The worst part? Many living off subsidies know the game. They understand the policies but have no idea how to escape. How do you go back to work after years of dependency when no one offers a real exit plan? The system keeps them trapped—by design.
Look at Poughkeepsie and Newburgh, New York—smaller cities following the same failed blueprint: everything subsidized, landlords turning neighborhoods into slums, food stamps replacing paychecks, communities stripped of dignity. When dignity dies, man dies. These cycles never end well.
Meanwhile, the Robin Hood effect runs rampant. The wealthy cram into historic districts, paying the highest taxes while surrounded by crime and decay. Why do they stay? How long can they keep funding a system that punishes success and rewards failure?
Now, meet your new mayor—Zohran. His parents fled Uganda, then another part of Africa, before settling in New York City when Zohran was just seven. You’d think that experience would teach him independence and self-reliance. Instead, it seems his parents taught him that codependency was the way to survive.
Here’s the problem: codependency masquerades as compassion but enables weakness. We all know codependents have big hearts—but big hearts without tough love don’t help anyone. They don’t build strong communities or self-sufficiency. They breed dependency and despair—on a massive scale. And that’s exactly what current policies are doing to New York City.

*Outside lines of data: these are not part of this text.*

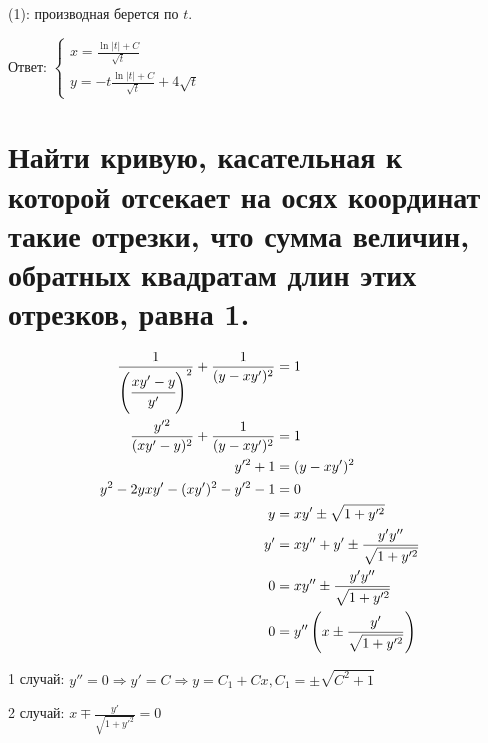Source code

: (1): производная берется по $t$.

Ответ: $\begin{cases}
        x = \frac{\ln |t| + C}{\sqrt{t}} \\
        y = -t \frac{\ln |t| + C}{\sqrt{t}} + 4\sqrt{t}
    \end{cases}$

\section{Найти кривую, касательная к которой отсекает на осях координат такие отрезки, что сумма величин, обратных квадратам длин этих отрезков, равна 1.}

\begin{align*}
    \frac{1}{\left(\cfrac{xy'-y}{y'}\right)^2} + \frac{1}{(y-xy')^2} & = 1                                                \\
    \frac{y'^2}{(xy'-y)^2} + \frac{1}{(y-xy')^2}                     & = 1                                                \\
    y'^2 + 1                                                         & = (y-xy')^2                                        \\
    y^2 - 2yxy' - (xy')^2 - y'^2 - 1                                 & = 0                                                \\
    y                                                                & = xy' \pm \sqrt{1 + y'^2}                          \\
    y'                                                               & = xy'' + y' \pm \frac{y'y''}{\sqrt{1 + y'^2}}      \\
    0                                                                & = xy'' \pm \frac{y'y''}{\sqrt{1 + y'^2}}           \\
    0                                                                & = y''\left(x \pm \frac{y'}{\sqrt{1 + y'^2}}\right) \\
\end{align*}

1 случай: $y''=0 \Rightarrow y'=C \Rightarrow y = C_1 + Cx, C_1=\pm\sqrt{C^2+1}$

2 случай: $x \mp \frac{y'}{\sqrt{1 + y'^2}} = 0$


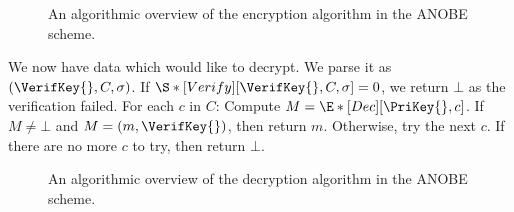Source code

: \begin{frame}
  \begin{figure}
    \begin{algorithmic}
        \State{%
          $(\SignKey{}, \VerifKey{})\rgets{\S*[Keygen][1^\lambda]}$
        }

        \EndFor{}

        \State{%
          $\sigma\gets{ \S*[Sign][\SignKey{}, C] }$
        }
      \EndFunction{}
    \end{algorithmic}
    \caption{%
      An algorithmic overview of the encryption algorithm in the \ac{ANOBE} 
      scheme.
    }\label{EncANOBE}
  \end{figure}
\end{frame}

We now have data which would like to decrypt.
We parse it as \((\VerifKey{}, C, \sigma)\).
If \(\S*[Verify][\VerifKey{}, C, \sigma ] = 0\), we return \(\bot\) as the 
verification failed.
For each \(c\) in \(C\):
Compute \(M = \E*[Dec][\PriKey{}, c ]\).
If \(M \neq \bot\) and \(M = (m, \VerifKey{})\), then return \(m\).
Otherwise, try the next \(c\).
If there are no more \(c\) to try, then return \(\bot\).

\begin{frame}
  \begin{figure}
    \begin{algorithmic}

          \State{%
            \Return{$\bot$}
          }
        \EndIf{}

            \State{\Return{$\bot$}}
          \EndIf{}
        \EndFor{}
        \State{\Return{$\bot$}}
      \EndFunction{}
    \end{algorithmic}
    \caption{%
      An algorithmic overview of the decryption algorithm in the \ac{ANOBE} 
      scheme.
    }\label{DecANOBE}
  \end{figure}
\end{frame}

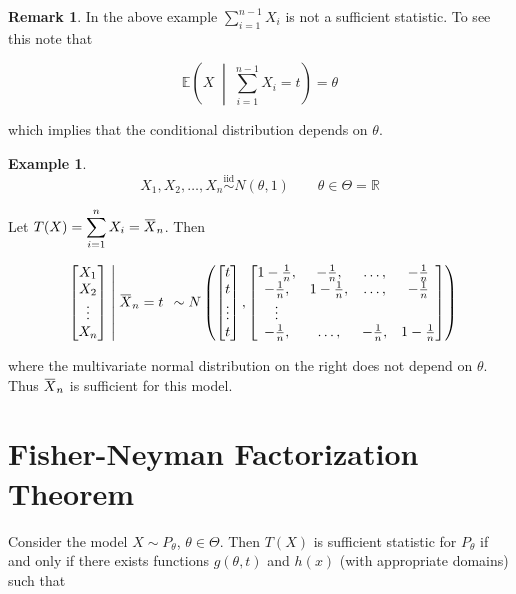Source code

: \documentclass[12pt]{article}
\newcommand{\overbar}[1]{\mkern 1.5mu\overline{\mkern-1.5mu#1\mkern-1.5mu}\mkern 1.5mu}
\theoremstyle{definition}
\newtheorem*{example}{Example}
\newtheorem*{remark}{Remark}
\begin{document}
\begin{remark}
In the above example $\sum_{i = 1}^{n-1} X_i$ is not a sufficient statistic. To
see this note that

$$ \mathbb{E}\left(X \; \middle|\;  \sum_{i =1}^{n-1} X_i = t \right) = \theta$$

which implies that the conditional distribution depends on $\theta$.
\end{remark}

\begin{example}
$$X_1, X_2, \ldots, X_n \overset{\text{iid}}{\sim} N(\theta, 1) \quad\quad \theta \in \Theta = \mathbb{R}$$
\end{example}

Let $\displaystyle T(X) = \sum_{i = 1}^n X_i = \overbar{X}_n$. Then

\begin{align*}
\left.\
\begin{bmatrix}
X_1 \\
X_2 \\
\vdots \\
X_n
\end{bmatrix} 
\;\middle|\;
\overbar{X}_n = t
\right.\
\sim
N \left(
\begin{bmatrix}
t \\
t \\
\vdots \\
t
\end{bmatrix},
\begin{bmatrix}
1 - \frac{1}{n}, & -\frac{1}{n}, & \ldots, & -\frac{1}{n} \\
-\frac{1}{n}, & 1 - \frac{1}{n}, & \ldots, & -\frac{1}{n} \\
\vdots & & & \\
-\frac{1}{n}, & \ldots, & -\frac{1}{n}, & 1 - \frac{1}{n}
\end{bmatrix}
\right)
\end{align*}

where the multivariate normal distribution on the right does not
depend on $\theta$. Thus $\overbar{X}_n$ is sufficient for this
model.



\section{Fisher-Neyman Factorization Theorem}

Consider the model $X \sim P_{\theta}$, $\theta \in \Theta$. Then $T(X)$
is sufficient statistic for $P_{\theta}$ if and only if there exists
functions $g(\theta, t)$ and $h(x)$ (with appropriate domains) such that
\end{document}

Greece taught us a painful lesson: you cannot redistribute what you don’t produce. Dependency is not compassion—it’s a countdown clock. NYC’s inertia and refusal to face fiscal reality mirror Greece’s last days before the crash. When the bill comes due, there will be no one left to pay it.
We can keep pretending there’s endless money, or we can change course before New York becomes Athens 2.0. The choice is now, not after the lights go out.
So go ahead, vote for your new mayor Zohran. But ask yourself: why did his parents bring him here from the very same third-world socialist countries they tried to escape… only to push those same failed ideas on our soil?